Uderzył przy okazji w oligarchę Ihora Kołomojskiego, którego ustawa o sektorze bankowym dotyczy bezpośrednio. Nie będzie więc mógł odzyskać Privatbanku, nawet jeżeli ostatecznie wygra proces w ukraińskim sądzie. Część związanych z Kołomojskim deputowanych z rządzącej frakcji od miesięcy torpedowała tę ustawę. Opozycja zresztą obarczała o to prezydenta i oskarżała o związki z oligarchą. W poniedziałek Zełenski odciął się od Kołomojskiego. Teraz musi utrzymać większość w parlamencie.

Afera taśmowa

– Nie wykluczam, że bliżej jesieni Zełenski rozwiąże parlament i ogłosi przedterminowe wybory, by skonsolidować wokół siebie sprawdzonych i naprawdę lojalnych ludzi – mówi „Rzeczpospolitej” kijowski politolog Serhij Gajdaj.

Wśród 32 nieobecnych w poniedziałek w parlamencie deputowanych Sługi Narodu był również Geo Leros, który w niedzielę opublikował taśmy, kompromitujące szefa prezydenckiego biura Andrija Jermaka.
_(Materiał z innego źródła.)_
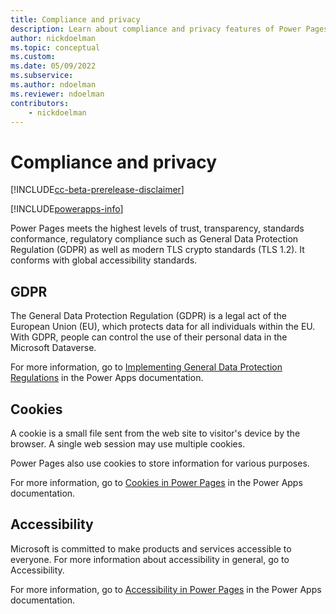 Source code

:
 ```yaml
---
title: Compliance and privacy
description: Learn about compliance and privacy features of Power Pages.
author: nickdoelman
ms.topic: conceptual
ms.custom: 
ms.date: 05/09/2022
ms.subservice:
ms.author: ndoelman
ms.reviewer: ndoelman
contributors:
    - nickdoelman
---
```


# Compliance and privacy

[!INCLUDE[cc-beta-prerelease-disclaimer](../includes/cc-beta-prerelease-disclaimer.md)]

[!INCLUDE[powerapps-info](../includes/cc-powerapps-info.md)]

Power Pages meets the highest levels of trust, transparency, standards conformance, regulatory compliance such as General Data Protection Regulation (GDPR) as well as modern TLS crypto standards (TLS 1.2). It conforms with global accessibility standards.

## GDPR

The General Data Protection Regulation (GDPR) is a legal act of the European Union (EU), which protects data for all individuals within the EU. With GDPR, people can control the use of their personal data in the Microsoft Dataverse.

For more information, go to [Implementing General Data Protection Regulations](/power-apps/maker/portals/configure/implement-gdpr) in the Power Apps documentation.

## Cookies

A cookie is a small file sent from the web site to visitor's device by the browser. A single web session may use multiple cookies.

Power Pages also use cookies to store information for various purposes. 

For more information, go to [Cookies in Power Pages](/power-apps/maker/portals/admin/portal-cookies) in the Power Apps documentation.

## Accessibility

Microsoft is committed to make products and services accessible to everyone. For more information about accessibility in general, go to Accessibility.

For more information, go to [Accessibility in Power Pages](/power-apps/maker/portals/admin/accessibility) in the Power Apps documentation.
Na taśmach, pochodzących jeszcze z ubiegłego roku, widnieje człowiek podobny do jego brata Denisa Jermaka, który został nagrany, gdy prowadził negocjacje i ofiarował posady w różnych organach władzy.

Na jednym nagraniu przeprowadza „rozmowę kwalifikacyjną” z mężczyzną, który ubiega się o stanowisko wiceministra infrastruktury, i mówi, że chciałby „nadzorować” spółkę zarządzającą ukraińskimi kolejami, na drugim załatwia z innym rozmówcą pracę dla „pięknej dziewczyny”. Specjalna antykorupcyjna prokuratura Ukrainy (działa przy Prokuraturze Generalnej) wszczęła w poniedziałek postępowanie w tej sprawie.

– Szef prezydenckiego biura i jego brat muszą jak najszybciej zwołać konferencję prasową i wytłumaczyć się z tego – mówi Wereszczuk. – W obecnej sytuacji podobne afery są bardzo niebezpieczne i ryzykowne dla Ukrainy – dodaje.

W momencie zamknięcia gazety Rada Najwyższa jeszcze debatowała nad ustawą o wolnym obrocie ziemią rolną.